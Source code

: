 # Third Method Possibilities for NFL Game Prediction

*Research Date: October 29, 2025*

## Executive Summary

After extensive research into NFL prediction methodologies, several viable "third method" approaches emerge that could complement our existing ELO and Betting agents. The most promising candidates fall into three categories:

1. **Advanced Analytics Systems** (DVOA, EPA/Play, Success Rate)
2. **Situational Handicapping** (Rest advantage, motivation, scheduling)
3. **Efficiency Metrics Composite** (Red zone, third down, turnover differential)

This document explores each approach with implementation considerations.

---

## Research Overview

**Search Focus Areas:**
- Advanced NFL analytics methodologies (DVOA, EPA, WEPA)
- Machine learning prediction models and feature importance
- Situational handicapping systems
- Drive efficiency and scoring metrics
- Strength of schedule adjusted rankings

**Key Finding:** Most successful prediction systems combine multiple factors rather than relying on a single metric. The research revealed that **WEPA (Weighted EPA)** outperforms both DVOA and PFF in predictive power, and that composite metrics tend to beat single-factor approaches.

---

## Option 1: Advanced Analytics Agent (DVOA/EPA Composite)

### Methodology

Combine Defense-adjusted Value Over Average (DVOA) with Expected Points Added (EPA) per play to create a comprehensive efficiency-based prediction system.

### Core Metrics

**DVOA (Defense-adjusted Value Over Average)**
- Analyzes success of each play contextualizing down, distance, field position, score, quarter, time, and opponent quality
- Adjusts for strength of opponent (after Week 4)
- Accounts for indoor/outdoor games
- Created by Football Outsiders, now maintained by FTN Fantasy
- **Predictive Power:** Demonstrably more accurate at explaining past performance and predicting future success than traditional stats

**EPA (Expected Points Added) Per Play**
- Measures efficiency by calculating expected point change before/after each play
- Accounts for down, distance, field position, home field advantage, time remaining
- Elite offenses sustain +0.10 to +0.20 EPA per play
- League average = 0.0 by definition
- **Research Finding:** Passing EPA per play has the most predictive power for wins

==

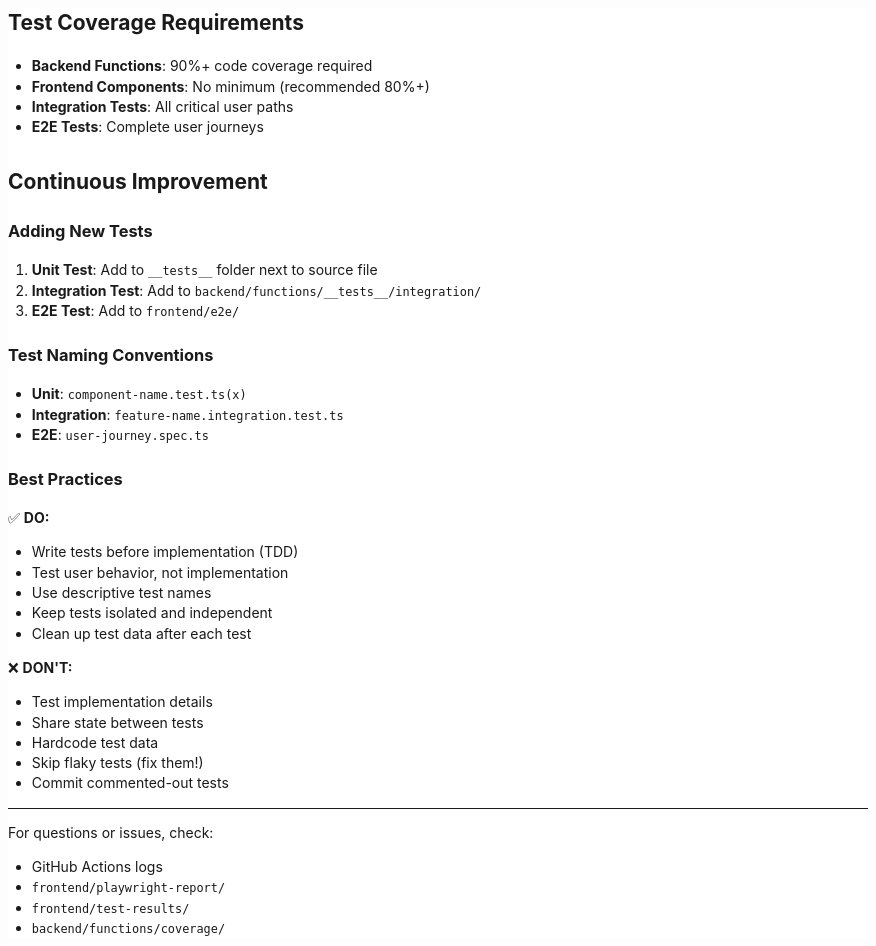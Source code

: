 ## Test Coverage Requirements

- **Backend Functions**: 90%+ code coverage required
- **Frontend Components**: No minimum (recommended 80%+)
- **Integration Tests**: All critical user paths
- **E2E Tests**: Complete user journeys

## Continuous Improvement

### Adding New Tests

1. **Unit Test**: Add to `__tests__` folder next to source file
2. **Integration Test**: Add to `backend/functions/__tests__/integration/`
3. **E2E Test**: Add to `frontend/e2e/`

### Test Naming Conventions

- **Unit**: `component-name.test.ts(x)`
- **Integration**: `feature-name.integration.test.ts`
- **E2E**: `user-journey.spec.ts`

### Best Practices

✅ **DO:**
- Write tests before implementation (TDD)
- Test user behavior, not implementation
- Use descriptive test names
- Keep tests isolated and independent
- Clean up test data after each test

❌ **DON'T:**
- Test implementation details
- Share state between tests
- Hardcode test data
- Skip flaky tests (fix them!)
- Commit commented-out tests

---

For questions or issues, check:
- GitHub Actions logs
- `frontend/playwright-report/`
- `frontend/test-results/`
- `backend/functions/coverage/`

#### THE PROBLEM:
Look over the records above and filter for each line with the word "adjusted".

#### ANSWER BELOW:
- Strength of schedule adjusted rankings
Combine Defense-adjusted Value Over Average (DVOA) with Expected Points Added (EPA) per play to create a comprehensive efficiency-based prediction system.
**DVOA (Defense-adjusted Value Over Average)**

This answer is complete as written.